I can still hear it my mind. The ping of steel drums. And bob marley’s smooth voice crooning the words. Pumped through the speakers daily. As I sat. Lounging by the pool. Drink in hand. And life. Felt perfect.
Woke up this morning… Smiled with the rising sun… Three little bi-irds… Sat by my doorstep.
We were on our honeymoon. It was a true tropical paradise. And we didn’t have a care in the world. Or at least, if we did, we hadn’t a clue. Because we were practically babies. And all we needed was love.
Singin’ sweet songs… Of melodies pure and true… Singin’… This is my message to you-u-u…
Eventually we went from a we to three. We had one son. And the same song just happened to be on an Elizabeth Mitchell CD. And a “that baby” CD. And as that first baby would scream, and cry and arch his back like an acrobat, I would sing, sometimes through tears…
Singin’ don’t worry… About a thing… Cause every little thing… Is gonna be alright…
And though at the time, everything felt far less than perfect, as far from perfect as it could feel, I still sang the words. In hopes that they would ring true. I don’t know, really, if I sang the words for me or for him, but now… just like that… he’s 4. And he sleeps at night. And he can put on his own coat. And he has a “few attitudes every day”. And to us, if we could have written it, he’s just the person we would have dreamt he’d be at 4.
And then we had a second son. Who was often discontent. And who was so little but felt like a lotta work. Who could match his older brother scream for scream. Who spit. And arched. And took some time to grow into himself. And again, that perfect honeymoon feeling, was nowhere to be found. While love was good, it felt as though all we needed was a happy baby and a tropical drink in hand. And again, we sang the same words to him.
Singin’ don’t worry… About a thing… Cause every little thing… Is gonna be alright.
And just like that… He’s two and a half. And full of moxie and might. And doesn’t take guff from anyone. And idolizes his big brother. And he naps. And eats breakfast like a boss. And while he still challenges us daily, we can now see, that he is just the type of perfect that will suit him. And right now, he’s sweeter than I would have imagined.
I woke up this mornin’. Smiled at the rising sun and got ready to go visit our third little bird. Who, though smaller than some, is just right to us. Because it’s what he is, for now. And while everyone wonders how he’s doing and how I’m doing and how the best man I know is holding up, though I am sure it sounds completely crazy… Somehow, some way… Life feels sort of just right. Or maybe just as it is meant to be for right now. Probably because I’m still riding a hormonal wave. But a type of right that I didn’t know before. Very different than the perfection of that beach. And the sunshine. And not having a care in the world.

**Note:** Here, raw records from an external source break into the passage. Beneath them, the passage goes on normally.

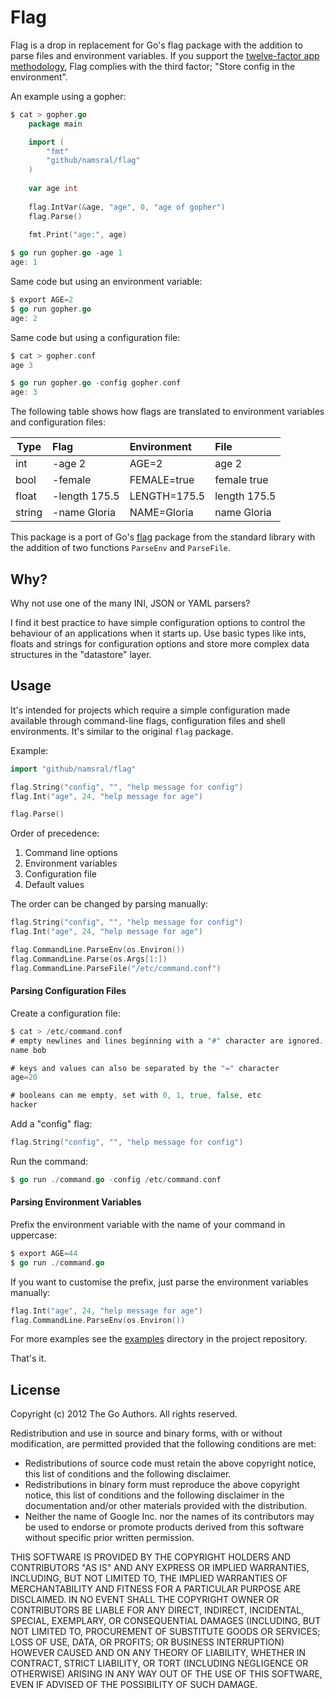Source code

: Flag
===

Flag is a drop in replacement for Go's flag package with the addition to parse files and environment variables. If you support the [twelve-factor app methodology][], Flag complies with the third factor; "Store config in the environment".

[twelve-factor app methodology]: http://12factor.net

An example using a gopher:

```go
$ cat > gopher.go
    package main

    import (
        "fmt"
    	"github/namsral/flag"
	)
    
    var age int
    
    flag.IntVar(&age, "age", 0, "age of gopher")
    flag.Parse()
    
    fmt.Print("age:", age)

$ go run gopher.go -age 1
age: 1
```

Same code but using an environment variable:

```go
$ export AGE=2
$ go run gopher.go
age: 2
```
    

Same code but using a configuration file:

```go
$ cat > gopher.conf
age 3

$ go run gopher.go -config gopher.conf
age: 3
```

The following table shows how flags are translated to environment variables and configuration files:

| Type   | Flag          | Environment  | File         |
| ------ | :------------ |:------------ |:------------ |
| int    | -age 2        | AGE=2        | age 2        |
| bool   | -female       | FEMALE=true  | female true  |
| float  | -length 175.5 | LENGTH=175.5 | length 175.5 |
| string | -name Gloria  | NAME=Gloria  | name Gloria  |

This package is a port of Go's [flag][] package from the standard library with the addition of two functions `ParseEnv` and `ParseFile`.

[flag]: http://golang.org/src/pkg/flagconfiguration


Why?
---

Why not use one of the many INI, JSON or YAML parsers?

I find it best practice to have simple configuration options to control the behaviour of an applications when it starts up. Use basic types like ints, floats and strings for configuration options and store more complex data structures in the "datastore" layer.


Usage
---

It's intended for projects which require a simple configuration made available through command-line flags, configuration files and shell environments. It's similar to the original `flag` package.

Example:

```go
import "github/namsral/flag"

flag.String("config", "", "help message for config")
flag.Int("age", 24, "help message for age")

flag.Parse()
```

Order of precedence:

1. Command line options
2. Environment variables
3. Configuration file
4. Default values

The order can be changed by parsing manually:

```go
flag.String("config", "", "help message for config")
flag.Int("age", 24, "help message for age")

flag.CommandLine.ParseEnv(os.Environ())
flag.CommandLine.Parse(os.Args[1:])
flag.CommandLine.ParseFile("/etc/command.conf")
```

#### Parsing Configuration Files

Create a configuration file:

```go
$ cat > /etc/command.conf
# empty newlines and lines beginning with a "#" character are ignored.
name bob

# keys and values can also be separated by the "=" character
age=20

# booleans can me empty, set with 0, 1, true, false, etc
hacker
```

Add a "config" flag:

```go
flag.String("config", "", "help message for config")
```

Run the command:

```go
$ go run ./command.go -config /etc/command.conf
```

#### Parsing Environment Variables

Prefix the environment variable with the name of your command in uppercase:

```go
$ export AGE=44
$ go run ./command.go
```

If you want to customise the prefix, just parse the environment variables manually:

```go
flag.Int("age", 24, "help message for age")
flag.CommandLine.ParseEnv(os.Environ())
```

For more examples see the [examples][] directory in the project repository.

[examples]: https://github.com/namsral/flag/tree/master/examples

That's it.


License
---


Copyright (c) 2012 The Go Authors. All rights reserved.

Redistribution and use in source and binary forms, with or without
modification, are permitted provided that the following conditions are
met:

   * Redistributions of source code must retain the above copyright
notice, this list of conditions and the following disclaimer.
   * Redistributions in binary form must reproduce the above
copyright notice, this list of conditions and the following disclaimer
in the documentation and/or other materials provided with the
distribution.
   * Neither the name of Google Inc. nor the names of its
contributors may be used to endorse or promote products derived from
this software without specific prior written permission.

THIS SOFTWARE IS PROVIDED BY THE COPYRIGHT HOLDERS AND CONTRIBUTORS
"AS IS" AND ANY EXPRESS OR IMPLIED WARRANTIES, INCLUDING, BUT NOT
LIMITED TO, THE IMPLIED WARRANTIES OF MERCHANTABILITY AND FITNESS FOR
A PARTICULAR PURPOSE ARE DISCLAIMED. IN NO EVENT SHALL THE COPYRIGHT
OWNER OR CONTRIBUTORS BE LIABLE FOR ANY DIRECT, INDIRECT, INCIDENTAL,
SPECIAL, EXEMPLARY, OR CONSEQUENTIAL DAMAGES (INCLUDING, BUT NOT
LIMITED TO, PROCUREMENT OF SUBSTITUTE GOODS OR SERVICES; LOSS OF USE,
DATA, OR PROFITS; OR BUSINESS INTERRUPTION) HOWEVER CAUSED AND ON ANY
THEORY OF LIABILITY, WHETHER IN CONTRACT, STRICT LIABILITY, OR TORT
(INCLUDING NEGLIGENCE OR OTHERWISE) ARISING IN ANY WAY OUT OF THE USE
OF THIS SOFTWARE, EVEN IF ADVISED OF THE POSSIBILITY OF SUCH DAMAGE.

If there were a soundtrack to our lives, this tune would play. And it would play in the times of near-seeming perfection. And times of complete chaos. It would sometimes be accompanied by laughter and dancing. And other times, tears and anger and unnerving frustration. In the hours of sunshine and in the darkest hours of dusk. All to the pinging of the steel drum band.
The three little birds. Flew into our nest. And they give our life a sweet song. And melody pure and true. And we continue to be hopeful, each day. That every. Little. Thing. Is gonna be alright.